1890s: The rural population was forced to move toward urban areas as low prices and industrialization of farm equipment made smaller farms less profitable. Today: Family-run farms are disappearing across the United States at the rate of several hundred a year, primarily due to large corporations controlling food production and pricing.
1890s: The advent of rail transportation from rural areas to the teeming cities of the late nineteenth century made dairy farming more attractive than crop farming, since production was less weather dependent, costs were lower, and an ever-expanding customer-base was within easy reach. Today: While small dairies still exist, increasing production costs and lower prices have forced many dairy farmers to sell out to larger concerns, with an average dairy in the western United States milking one to two thousand cows.

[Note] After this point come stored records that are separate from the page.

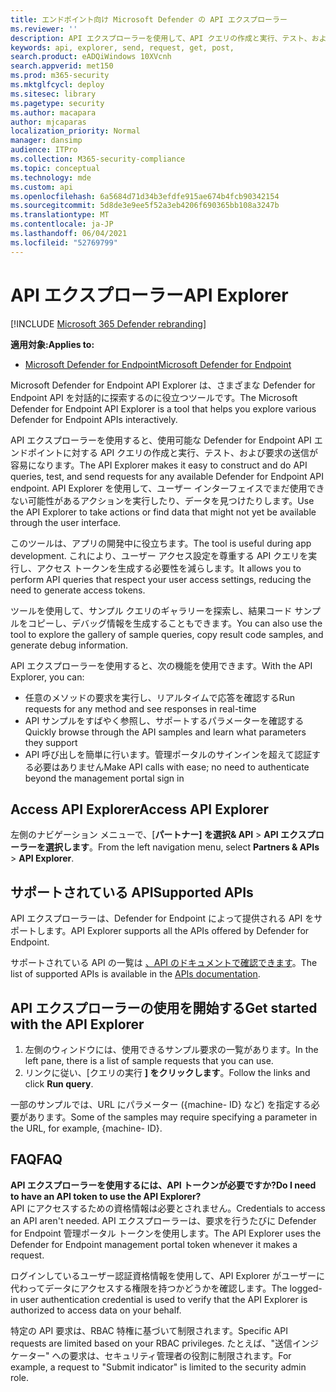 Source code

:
 ```yaml
---
title: エンドポイント向け Microsoft Defender の API エクスプローラー
ms.reviewer: ''
description: API エクスプローラーを使用して、API クエリの作成と実行、テスト、および使用可能な API の要求の送信を行う
keywords: api, explorer, send, request, get, post,
search.product: eADQiWindows 10XVcnh
search.appverid: met150
ms.prod: m365-security
ms.mktglfcycl: deploy
ms.sitesec: library
ms.pagetype: security
ms.author: macapara
author: mjcaparas
localization_priority: Normal
manager: dansimp
audience: ITPro
ms.collection: M365-security-compliance
ms.topic: conceptual
ms.technology: mde
ms.custom: api
ms.openlocfilehash: 6a5684d71d34b3efdfe915ae674b4fcb90342154
ms.sourcegitcommit: 5d8de3e9ee5f52a3eb4206f690365bb108a3247b
ms.translationtype: MT
ms.contentlocale: ja-JP
ms.lasthandoff: 06/04/2021
ms.locfileid: "52769799"
---
```

# <a name="api-explorer"></a><span data-ttu-id="c85db-104">API エクスプローラー</span><span class="sxs-lookup"><span data-stu-id="c85db-104">API Explorer</span></span>

[!INCLUDE [Microsoft 365 Defender rebranding](../../includes/microsoft-defender.md)]

<span data-ttu-id="c85db-105">**適用対象:**</span><span class="sxs-lookup"><span data-stu-id="c85db-105">**Applies to:**</span></span>
- [<span data-ttu-id="c85db-106">Microsoft Defender for Endpoint</span><span class="sxs-lookup"><span data-stu-id="c85db-106">Microsoft Defender for Endpoint</span></span>](https://go.microsoft.com/fwlink/?linkid=2154037)


<span data-ttu-id="c85db-107">Microsoft Defender for Endpoint API Explorer は、さまざまな Defender for Endpoint API を対話的に探索するのに役立つツールです。</span><span class="sxs-lookup"><span data-stu-id="c85db-107">The Microsoft Defender for Endpoint API Explorer is a tool that helps you explore various Defender for Endpoint APIs interactively.</span></span> 

<span data-ttu-id="c85db-108">API エクスプローラーを使用すると、使用可能な Defender for Endpoint API エンドポイントに対する API クエリの作成と実行、テスト、および要求の送信が容易になります。</span><span class="sxs-lookup"><span data-stu-id="c85db-108">The API Explorer makes it easy to construct and do API queries, test, and send requests for any available Defender for Endpoint API endpoint.</span></span> <span data-ttu-id="c85db-109">API Explorer を使用して、ユーザー インターフェイスでまだ使用できない可能性があるアクションを実行したり、データを見つけたりします。</span><span class="sxs-lookup"><span data-stu-id="c85db-109">Use the API Explorer to take actions or find data that might not yet be available through the user interface.</span></span>

<span data-ttu-id="c85db-110">このツールは、アプリの開発中に役立ちます。</span><span class="sxs-lookup"><span data-stu-id="c85db-110">The tool is useful during app development.</span></span> <span data-ttu-id="c85db-111">これにより、ユーザー アクセス設定を尊重する API クエリを実行し、アクセス トークンを生成する必要性を減らします。</span><span class="sxs-lookup"><span data-stu-id="c85db-111">It allows you to perform API queries that respect your user access settings, reducing the need to generate access tokens.</span></span>

<span data-ttu-id="c85db-112">ツールを使用して、サンプル クエリのギャラリーを探索し、結果コード サンプルをコピーし、デバッグ情報を生成することもできます。</span><span class="sxs-lookup"><span data-stu-id="c85db-112">You can also use the tool to explore the gallery of sample queries, copy result code samples, and generate debug information.</span></span>

<span data-ttu-id="c85db-113">API エクスプローラーを使用すると、次の機能を使用できます。</span><span class="sxs-lookup"><span data-stu-id="c85db-113">With the API Explorer, you can:</span></span>

- <span data-ttu-id="c85db-114">任意のメソッドの要求を実行し、リアルタイムで応答を確認する</span><span class="sxs-lookup"><span data-stu-id="c85db-114">Run requests for any method and see responses in real-time</span></span>
- <span data-ttu-id="c85db-115">API サンプルをすばやく参照し、サポートするパラメーターを確認する</span><span class="sxs-lookup"><span data-stu-id="c85db-115">Quickly browse through the API samples and learn what parameters they support</span></span>
- <span data-ttu-id="c85db-116">API 呼び出しを簡単に行います。管理ポータルのサインインを超えて認証する必要はありません</span><span class="sxs-lookup"><span data-stu-id="c85db-116">Make API calls with ease; no need to authenticate beyond the management portal sign in</span></span>

## <a name="access-api-explorer"></a><span data-ttu-id="c85db-117">Access API Explorer</span><span class="sxs-lookup"><span data-stu-id="c85db-117">Access API Explorer</span></span>

<span data-ttu-id="c85db-118">左側のナビゲーション メニューで、[**パートナー] を選択& API**  >  **API エクスプローラーを選択します**。</span><span class="sxs-lookup"><span data-stu-id="c85db-118">From the left navigation menu, select **Partners & APIs** > **API Explorer**.</span></span>

## <a name="supported-apis"></a><span data-ttu-id="c85db-119">サポートされている API</span><span class="sxs-lookup"><span data-stu-id="c85db-119">Supported APIs</span></span>

<span data-ttu-id="c85db-120">API エクスプローラーは、Defender for Endpoint によって提供される API をサポートします。</span><span class="sxs-lookup"><span data-stu-id="c85db-120">API Explorer supports all the APIs offered by Defender for Endpoint.</span></span>
  
<span data-ttu-id="c85db-121">サポートされている API の一覧は [、API のドキュメントで確認できます](apis-intro.md)。</span><span class="sxs-lookup"><span data-stu-id="c85db-121">The list of supported APIs is available in the [APIs documentation](apis-intro.md).</span></span> 

## <a name="get-started-with-the-api-explorer"></a><span data-ttu-id="c85db-122">API エクスプローラーの使用を開始する</span><span class="sxs-lookup"><span data-stu-id="c85db-122">Get started with the API Explorer</span></span>

1. <span data-ttu-id="c85db-123">左側のウィンドウには、使用できるサンプル要求の一覧があります。</span><span class="sxs-lookup"><span data-stu-id="c85db-123">In the left pane, there is a list of sample requests that you can use.</span></span> 
2. <span data-ttu-id="c85db-124">リンクに従い、[クエリの実行 **] をクリックします**。</span><span class="sxs-lookup"><span data-stu-id="c85db-124">Follow the links and click **Run query**.</span></span> 

<span data-ttu-id="c85db-125">一部のサンプルでは、URL にパラメーター ({machine- ID} など) を指定する必要があります。</span><span class="sxs-lookup"><span data-stu-id="c85db-125">Some of the samples may require specifying a parameter in the URL, for example, {machine- ID}.</span></span>

## <a name="faq"></a><span data-ttu-id="c85db-126">FAQ</span><span class="sxs-lookup"><span data-stu-id="c85db-126">FAQ</span></span>

<span data-ttu-id="c85db-127">**API エクスプローラーを使用するには、API トークンが必要ですか?**</span><span class="sxs-lookup"><span data-stu-id="c85db-127">**Do I need to have an API token to use the API Explorer?**</span></span> <br>
<span data-ttu-id="c85db-128">API にアクセスするための資格情報は必要とされません。</span><span class="sxs-lookup"><span data-stu-id="c85db-128">Credentials to access an API aren't needed.</span></span> <span data-ttu-id="c85db-129">API エクスプローラーは、要求を行うたびに Defender for Endpoint 管理ポータル トークンを使用します。</span><span class="sxs-lookup"><span data-stu-id="c85db-129">The API Explorer uses the Defender for Endpoint management portal token whenever it makes a request.</span></span>

<span data-ttu-id="c85db-130">ログインしているユーザー認証資格情報を使用して、API Explorer がユーザーに代わってデータにアクセスする権限を持つかどうかを確認します。</span><span class="sxs-lookup"><span data-stu-id="c85db-130">The logged-in user authentication credential is used to verify that the API Explorer is authorized to access data on your behalf.</span></span>

<span data-ttu-id="c85db-131">特定の API 要求は、RBAC 特権に基づいて制限されます。</span><span class="sxs-lookup"><span data-stu-id="c85db-131">Specific API requests are limited based on your RBAC privileges.</span></span> <span data-ttu-id="c85db-132">たとえば、"送信インジケーター" への要求は、セキュリティ管理者の役割に制限されます。</span><span class="sxs-lookup"><span data-stu-id="c85db-132">For example, a request to "Submit indicator" is limited to the security admin role.</span></span>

1890s: Women could not divorce their husbands, even for having an affair, unless they could prove their husbands had treated them cruelly or abandoned them. Today: All fifty states permit couples to divorce by mutual consent, although in twenty pro-family groups have proposed, and in several cases passed, legislation for making divorce harder to obtain when children are involved.
1890s: State-supported education was provided for all children, with education being compulsory to age eleven. Today: Increasing dissatisfaction with public schooling has led to exploration of alternative educational methods, including independent public charter schools and 1.2 million students in home schools.
1890s: Teacher, rural worker, domestic helper, and nurse were some of the positions open to women seeking financial independence; those who chose nontraditional career paths, such as medicine, were ridiculed. Today: Although women still earn less per hour on the average then male workers, unlimited career opportunities are now available to them.
1890s: Women who bore children out of wedlock were considered “ruined”; they and their children could hope for little more that social marginalization. Today: Single parenting has become commonplace, with more than 30 percent of U.S. children being born to fathers and mothers who are not married.